─── AVAILABLE RECORDS ───

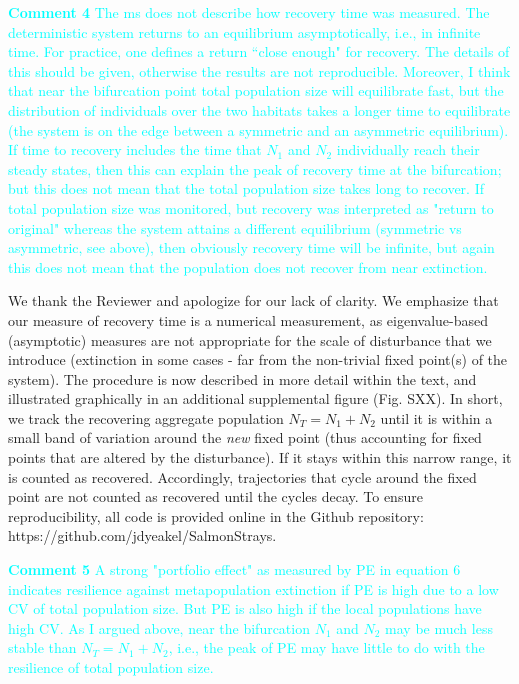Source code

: \documentclass[ucm,12pt]{ucletter}
\begin{document}
\begin{letter}
\noindent \textcolor{cyan}{
{\bf Comment 4} The ms does not describe how recovery time was measured. The deterministic system returns to an equilibrium asymptotically, i.e., in infinite time. For practice, one defines a return ``close enough" for recovery. The details of this should be given, otherwise the results are not reproducible. Moreover, I think that near the bifurcation point total population size will equilibrate fast, but the distribution of individuals over the two habitats takes a longer time to equilibrate (the system is on the edge between a symmetric and an asymmetric equilibrium). If time to recovery includes the time that $N_1$ and $N_2$ individually reach their steady states, then this can explain the peak of recovery time at the bifurcation; but this does not mean that the total population size takes long to recover. If total population size was monitored, but recovery was interpreted as "return to original" whereas the system attains a different equilibrium (symmetric vs asymmetric, see above), then obviously recovery time will be infinite, but again this does not mean that the population does not recover from near extinction.
}

 We thank the Reviewer and apologize for our lack of clarity. We emphasize that our measure of recovery time is a numerical measurement, as eigenvalue-based (asymptotic) measures are not appropriate for the scale of disturbance that we introduce (extinction in some cases - far from the non-trivial fixed point(s) of the system). The procedure is now described in more detail within the text, and illustrated graphically in an additional supplemental figure (Fig. SXX). In short, we track the recovering aggregate population $N_T=N_1+N_2$ until it is within a small band of variation around the \emph{new} fixed point (thus accounting for fixed points that are altered by the disturbance). If it stays within this narrow range, it is counted as recovered. Accordingly, trajectories that cycle around the fixed point are not counted as recovered until the cycles decay. To ensure reproducibility, all code is provided online in the Github repository: https://github.com/jdyeakel/SalmonStrays.

\noindent \textcolor{cyan}{
{\bf Comment 5} A strong "portfolio effect" as measured by PE in equation 6 indicates resilience against metapopulation extinction if PE is high due to a low CV of total population size. But PE is also high if the local populations have high CV. As I argued above, near the bifurcation $N_1$ and $N_2$ may be much less stable than $N_T=N_1+N_2$, i.e., the peak of PE may have little to do with the resilience of total population size.
}


\end{letter}
\end{document}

───

YOUR GOAL
Copy out all the data exactly. The images should not appear in the copy.

TASK RESULT
Source code

: \documentclass[ucm,12pt]{ucletter}
\begin{document}
\begin{letter}
\noindent \textcolor{cyan}{
{\bf Comment 4} The ms does not describe how recovery time was measured. The deterministic system returns to an equilibrium asymptotically, i.e., in infinite time. For practice, one defines a return ``close enough" for recovery. The details of this should be given, otherwise the results are not reproducible. Moreover, I think that near the bifurcation point total population size will equilibrate fast, but the distribution of individuals over the two habitats takes a longer time to equilibrate (the system is on the edge between a symmetric and an asymmetric equilibrium). If time to recovery includes the time that $N_1$ and $N_2$ individually reach their steady states, then this can explain the peak of recovery time at the bifurcation; but this does not mean that the total population size takes long to recover. If total population size was monitored, but recovery was interpreted as "return to original" whereas the system attains a different equilibrium (symmetric vs asymmetric, see above), then obviously recovery time will be infinite, but again this does not mean that the population does not recover from near extinction.
}

 We thank the Reviewer and apologize for our lack of clarity. We emphasize that our measure of recovery time is a numerical measurement, as eigenvalue-based (asymptotic) measures are not appropriate for the scale of disturbance that we introduce (extinction in some cases - far from the non-trivial fixed point(s) of the system). The procedure is now described in more detail within the text, and illustrated graphically in an additional supplemental figure (Fig. SXX). In short, we track the recovering aggregate population $N_T=N_1+N_2$ until it is within a small band of variation around the \emph{new} fixed point (thus accounting for fixed points that are altered by the disturbance). If it stays within this narrow range, it is counted as recovered. Accordingly, trajectories that cycle around the fixed point are not counted as recovered until the cycles decay. To ensure reproducibility, all code is provided online in the Github repository: https://github.com/jdyeakel/SalmonStrays.

\noindent \textcolor{cyan}{
{\bf Comment 5} A strong "portfolio effect" as measured by PE in equation 6 indicates resilience against metapopulation extinction if PE is high due to a low CV of total population size. But PE is also high if the local populations have high CV. As I argued above, near the bifurcation $N_1$ and $N_2$ may be much less stable than $N_T=N_1+N_2$, i.e., the peak of PE may have little to do with the resilience of total population size.
}


\end{letter}
\end{document}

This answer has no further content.